Here's how they spent your first TARP - Bailout Is a Windfall to Banks, if Not to Borrowers:
At the Palm Beach Ritz-Carlton last November, John C. Hope III, the chairman of Whitney National Bank in New Orleans, stood before a ballroom full of Wall Street analysts and explained how his bank intended to use its $300 million in federal bailout money.
"Make more loans?" Mr. Hope said. "We’re not going to change our business model or our credit policies to accommodate the needs of the public sector as they see it to have us make more loans."
At least this guy had the decency to come clean. And now we are seriously considering a second tranche of TARP?
Here's another great use of TARP funding:
Despite crippling losses, multibillion-dollar bailouts and the passing of some of the most prominent names in the business, employees at financial companies in New York, the now-diminished world capital of capital, collected an estimated $18.4 billion in bonuses for the year.

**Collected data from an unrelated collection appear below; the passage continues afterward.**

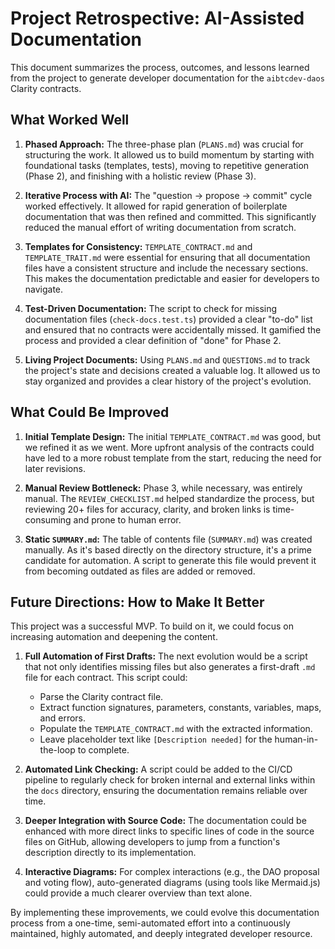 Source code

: # Project Retrospective: AI-Assisted Documentation

This document summarizes the process, outcomes, and lessons learned from the project to generate developer documentation for the `aibtcdev-daos` Clarity contracts.

## What Worked Well

1.  **Phased Approach:** The three-phase plan (`PLANS.md`) was crucial for structuring the work. It allowed us to build momentum by starting with foundational tasks (templates, tests), moving to repetitive generation (Phase 2), and finishing with a holistic review (Phase 3).

2.  **Iterative Process with AI:** The "question -> propose -> commit" cycle worked effectively. It allowed for rapid generation of boilerplate documentation that was then refined and committed. This significantly reduced the manual effort of writing documentation from scratch.

3.  **Templates for Consistency:** `TEMPLATE_CONTRACT.md` and `TEMPLATE_TRAIT.md` were essential for ensuring that all documentation files have a consistent structure and include the necessary sections. This makes the documentation predictable and easier for developers to navigate.

4.  **Test-Driven Documentation:** The script to check for missing documentation files (`check-docs.test.ts`) provided a clear "to-do" list and ensured that no contracts were accidentally missed. It gamified the process and provided a clear definition of "done" for Phase 2.

5.  **Living Project Documents:** Using `PLANS.md` and `QUESTIONS.md` to track the project's state and decisions created a valuable log. It allowed us to stay organized and provides a clear history of the project's evolution.

## What Could Be Improved

1.  **Initial Template Design:** The initial `TEMPLATE_CONTRACT.md` was good, but we refined it as we went. More upfront analysis of the contracts could have led to a more robust template from the start, reducing the need for later revisions.

2.  **Manual Review Bottleneck:** Phase 3, while necessary, was entirely manual. The `REVIEW_CHECKLIST.md` helped standardize the process, but reviewing 20+ files for accuracy, clarity, and broken links is time-consuming and prone to human error.

3.  **Static `SUMMARY.md`:** The table of contents file (`SUMMARY.md`) was created manually. As it's based directly on the directory structure, it's a prime candidate for automation. A script to generate this file would prevent it from becoming outdated as files are added or removed.

## Future Directions: How to Make It Better

This project was a successful MVP. To build on it, we could focus on increasing automation and deepening the content.

1.  **Full Automation of First Drafts:** The next evolution would be a script that not only identifies missing files but also generates a first-draft `.md` file for each contract. This script could:
    -   Parse the Clarity contract file.
    -   Extract function signatures, parameters, constants, variables, maps, and errors.
    -   Populate the `TEMPLATE_CONTRACT.md` with the extracted information.
    -   Leave placeholder text like `[Description needed]` for the human-in-the-loop to complete.

2.  **Automated Link Checking:** A script could be added to the CI/CD pipeline to regularly check for broken internal and external links within the `docs` directory, ensuring the documentation remains reliable over time.

3.  **Deeper Integration with Source Code:** The documentation could be enhanced with more direct links to specific lines of code in the source files on GitHub, allowing developers to jump from a function's description directly to its implementation.

4.  **Interactive Diagrams:** For complex interactions (e.g., the DAO proposal and voting flow), auto-generated diagrams (using tools like Mermaid.js) could provide a much clearer overview than text alone.

By implementing these improvements, we could evolve this documentation process from a one-time, semi-automated effort into a continuously maintained, highly automated, and deeply integrated developer resource.
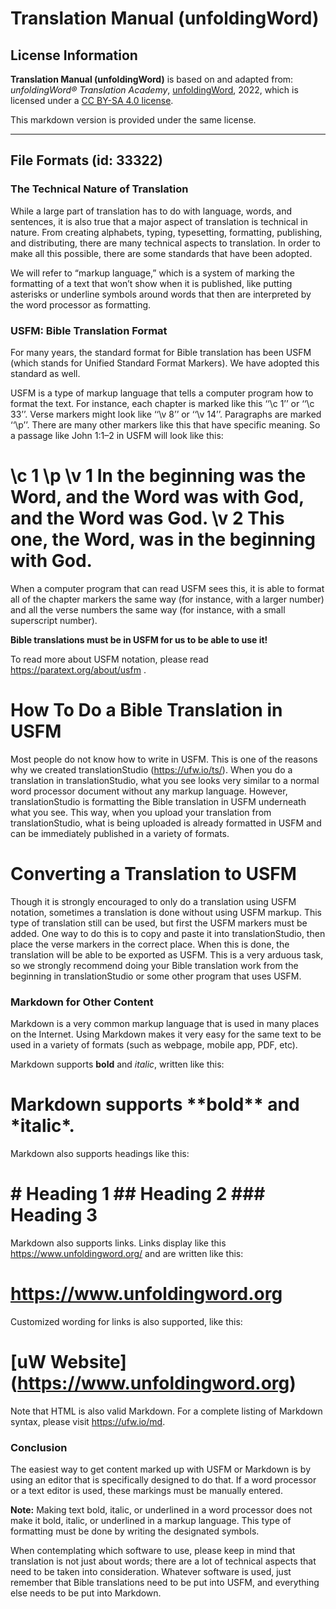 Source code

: # Translation Manual (unfoldingWord)

## License Information

**Translation Manual (unfoldingWord)** is based on and adapted from: _unfoldingWord® Translation Academy_, [unfoldingWord](https://unfoldingword.org/utw), 2022, which is licensed under a [CC BY-SA 4.0 license](https://creativecommons.org/licenses/by-sa/4.0/legalcode.en).

This markdown version is provided under the same license.



--------------------------------

## File Formats (id: 33322)

### The Technical Nature of Translation

While a large part of translation has to do with language, words, and sentences, it is also true that a major aspect of translation is technical in nature. From creating alphabets, typing, typesetting, formatting, publishing, and distributing, there are many technical aspects to translation. In order to make all this possible, there are some standards that have been adopted.

We will refer to “markup language,” which is a system of marking the formatting of a text that won’t show when it is published, like putting asterisks or underline symbols around words that then are interpreted by the word processor as formatting.

### USFM: Bible Translation Format

For many years, the standard format for Bible translation has been USFM (which stands for Unified Standard Format Markers). We have adopted this standard as well.

USFM is a type of markup language that tells a computer program how to format the text. For instance, each chapter is marked like this ‘‘\\c 1’’ or ‘‘\\c 33’’. Verse markers might look like ‘‘\\v 8’’ or ‘‘\\v 14’’. Paragraphs are marked ‘‘\\p’’. There are many other markers like this that have specific meaning. So a passage like John 1:1–2 in USFM will look like this:

\\c 1 \\p \\v 1 In the beginning was the Word, and the Word was with God, and the Word was God. \\v 2 This one, the Word, was in the beginning with God.
========================================================================================================================================================

When a computer program that can read USFM sees this, it is able to format all of the chapter markers the same way (for instance, with a larger number) and all the verse numbers the same way (for instance, with a small superscript number).

**Bible translations must be in USFM for us to be able to use it!**

To read more about USFM notation, please read https://paratext.org/about/usfm .

How To Do a Bible Translation in USFM
=====================================

Most people do not know how to write in USFM. This is one of the reasons why we created translationStudio (https://ufw.io/ts/). When you do a translation in translationStudio, what you see looks very similar to a normal word processor document without any markup language. However, translationStudio is formatting the Bible translation in USFM underneath what you see. This way, when you upload your translation from translationStudio, what is being uploaded is already formatted in USFM and can be immediately published in a variety of formats.

Converting a Translation to USFM
================================

Though it is strongly encouraged to only do a translation using USFM notation, sometimes a translation is done without using USFM markup. This type of translation still can be used, but first the USFM markers must be added. One way to do this is to copy and paste it into translationStudio, then place the verse markers in the correct place. When this is done, the translation will be able to be exported as USFM. This is a very arduous task, so we strongly recommend doing your Bible translation work from the beginning in translationStudio or some other program that uses USFM.

### Markdown for Other Content

Markdown is a very common markup language that is used in many places on the Internet. Using Markdown makes it very easy for the same text to be used in a variety of formats (such as webpage, mobile app, PDF, etc).

Markdown supports **bold** and *italic*, written like this:

Markdown supports \*\*bold\*\* and \*italic\*.
==============================================

Markdown also supports headings like this:

\# Heading 1 \#\# Heading 2 \#\#\# Heading 3
============================================

Markdown also supports links. Links display like this https://www.unfoldingword.org/ and are written like this:

https://www.unfoldingword.org
=============================

Customized wording for links is also supported, like this:

\[uW Website](https://www.unfoldingword.org)
============================================

Note that HTML is also valid Markdown. For a complete listing of Markdown syntax, please visit https://ufw.io/md.

### Conclusion

The easiest way to get content marked up with USFM or Markdown is by using an editor that is specifically designed to do that. If a word processor or a text editor is used, these markings must be manually entered.

**Note:** Making text bold, italic, or underlined in a word processor does not make it bold, italic, or underlined in a markup language. This type of formatting must be done by writing the designated symbols.

When contemplating which software to use, please keep in mind that translation is not just about words; there are a lot of technical aspects that need to be taken into consideration. Whatever software is used, just remember that Bible translations need to be put into USFM, and everything else needs to be put into Markdown.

All the bankers know they have bankrupted their banks and are now sucking the last drops of blood from their rotting corpses. Here's Nuriel Roubini, who predicted this collapse last year:
"I’ve found that credit losses could peak at a level of $3.6 trillion for U.S. institutions, half of them by banks and broker dealers," Roubini said at a conference in Dubai today. "If that’s true, it means the U.S. banking system is effectively insolvent because it starts with a capital of $1.4 trillion. This is a systemic banking crisis."
And now they are planning a second TARP:
Government officials seeking to revamp the U.S. financial bailout have discussed spending another $1 trillion to $2 trillion to help restore banks to health, according to people familiar with the matter.
Aiyyaaa! Stop me before I TARP again!